[Aim of the exercise]: Beginning with the line that holds "You were drawn" in the data below, give again every line through the one that holds "And then, the laughter.", exactly as written.

[Source data]:
○ ○ ○

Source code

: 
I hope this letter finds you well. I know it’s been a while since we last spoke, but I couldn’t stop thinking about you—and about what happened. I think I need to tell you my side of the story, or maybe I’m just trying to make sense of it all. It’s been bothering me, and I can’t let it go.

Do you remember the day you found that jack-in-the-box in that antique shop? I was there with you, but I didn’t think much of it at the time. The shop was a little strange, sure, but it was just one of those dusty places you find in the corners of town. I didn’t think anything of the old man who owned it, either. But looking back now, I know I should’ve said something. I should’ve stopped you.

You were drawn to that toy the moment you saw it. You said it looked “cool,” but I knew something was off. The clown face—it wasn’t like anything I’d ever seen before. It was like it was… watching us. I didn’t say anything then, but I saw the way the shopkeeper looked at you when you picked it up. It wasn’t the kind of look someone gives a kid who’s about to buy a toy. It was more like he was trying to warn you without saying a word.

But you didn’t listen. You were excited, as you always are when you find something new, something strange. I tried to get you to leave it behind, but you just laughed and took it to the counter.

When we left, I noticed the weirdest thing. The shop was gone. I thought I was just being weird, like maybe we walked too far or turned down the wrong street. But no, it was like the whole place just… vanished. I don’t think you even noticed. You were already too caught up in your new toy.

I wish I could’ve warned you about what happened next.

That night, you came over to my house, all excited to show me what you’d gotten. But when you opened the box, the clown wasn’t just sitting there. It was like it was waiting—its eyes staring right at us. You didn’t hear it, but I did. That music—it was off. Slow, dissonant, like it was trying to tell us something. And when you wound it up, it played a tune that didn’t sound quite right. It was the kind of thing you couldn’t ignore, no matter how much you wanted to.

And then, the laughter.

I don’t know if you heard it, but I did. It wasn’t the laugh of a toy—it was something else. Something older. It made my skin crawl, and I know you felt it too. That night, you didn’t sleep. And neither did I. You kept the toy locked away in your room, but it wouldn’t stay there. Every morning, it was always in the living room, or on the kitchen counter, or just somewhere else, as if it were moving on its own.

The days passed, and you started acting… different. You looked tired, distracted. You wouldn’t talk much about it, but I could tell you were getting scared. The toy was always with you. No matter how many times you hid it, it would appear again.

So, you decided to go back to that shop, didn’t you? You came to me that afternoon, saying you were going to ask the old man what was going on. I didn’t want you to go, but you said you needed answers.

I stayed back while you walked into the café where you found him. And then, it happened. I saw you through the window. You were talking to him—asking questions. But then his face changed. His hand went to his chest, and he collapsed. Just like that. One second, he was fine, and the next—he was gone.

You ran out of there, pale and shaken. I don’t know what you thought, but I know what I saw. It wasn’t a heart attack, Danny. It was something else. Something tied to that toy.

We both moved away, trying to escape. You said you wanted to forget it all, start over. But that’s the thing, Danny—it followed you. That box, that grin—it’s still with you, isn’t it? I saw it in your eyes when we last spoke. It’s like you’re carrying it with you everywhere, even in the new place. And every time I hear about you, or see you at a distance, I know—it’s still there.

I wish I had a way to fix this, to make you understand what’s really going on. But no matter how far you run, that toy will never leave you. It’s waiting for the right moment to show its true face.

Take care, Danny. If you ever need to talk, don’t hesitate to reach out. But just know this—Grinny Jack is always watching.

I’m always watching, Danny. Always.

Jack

○ ○ ○

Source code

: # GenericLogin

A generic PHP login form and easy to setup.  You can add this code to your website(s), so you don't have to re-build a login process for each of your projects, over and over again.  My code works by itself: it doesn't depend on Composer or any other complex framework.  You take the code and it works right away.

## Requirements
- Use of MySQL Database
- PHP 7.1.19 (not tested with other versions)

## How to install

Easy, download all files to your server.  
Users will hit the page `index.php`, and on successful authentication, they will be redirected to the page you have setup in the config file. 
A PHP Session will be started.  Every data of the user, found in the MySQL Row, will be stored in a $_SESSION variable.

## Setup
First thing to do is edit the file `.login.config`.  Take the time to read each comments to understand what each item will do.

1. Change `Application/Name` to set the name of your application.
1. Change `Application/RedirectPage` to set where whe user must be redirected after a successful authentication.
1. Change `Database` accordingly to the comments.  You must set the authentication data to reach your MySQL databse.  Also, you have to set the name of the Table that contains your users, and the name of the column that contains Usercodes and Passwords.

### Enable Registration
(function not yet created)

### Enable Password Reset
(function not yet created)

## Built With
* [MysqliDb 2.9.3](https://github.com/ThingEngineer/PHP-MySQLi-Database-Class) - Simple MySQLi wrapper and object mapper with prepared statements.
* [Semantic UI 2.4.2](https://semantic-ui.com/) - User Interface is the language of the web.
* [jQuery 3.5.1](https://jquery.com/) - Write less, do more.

○ ○ ○

[Output for this exercise]:
You were drawn to that toy the moment you saw it. You said it looked “cool,” but I knew something was off. The clown face—it wasn’t like anything I’d ever seen before. It was like it was… watching us. I didn’t say anything then, but I saw the way the shopkeeper looked at you when you picked it up. It wasn’t the kind of look someone gives a kid who’s about to buy a toy. It was more like he was trying to warn you without saying a word.

But you didn’t listen. You were excited, as you always are when you find something new, something strange. I tried to get you to leave it behind, but you just laughed and took it to the counter.

When we left, I noticed the weirdest thing. The shop was gone. I thought I was just being weird, like maybe we walked too far or turned down the wrong street. But no, it was like the whole place just… vanished. I don’t think you even noticed. You were already too caught up in your new toy.

I wish I could’ve warned you about what happened next.

That night, you came over to my house, all excited to show me what you’d gotten. But when you opened the box, the clown wasn’t just sitting there. It was like it was waiting—its eyes staring right at us. You didn’t hear it, but I did. That music—it was off. Slow, dissonant, like it was trying to tell us something. And when you wound it up, it played a tune that didn’t sound quite right. It was the kind of thing you couldn’t ignore, no matter how much you wanted to.

And then, the laughter.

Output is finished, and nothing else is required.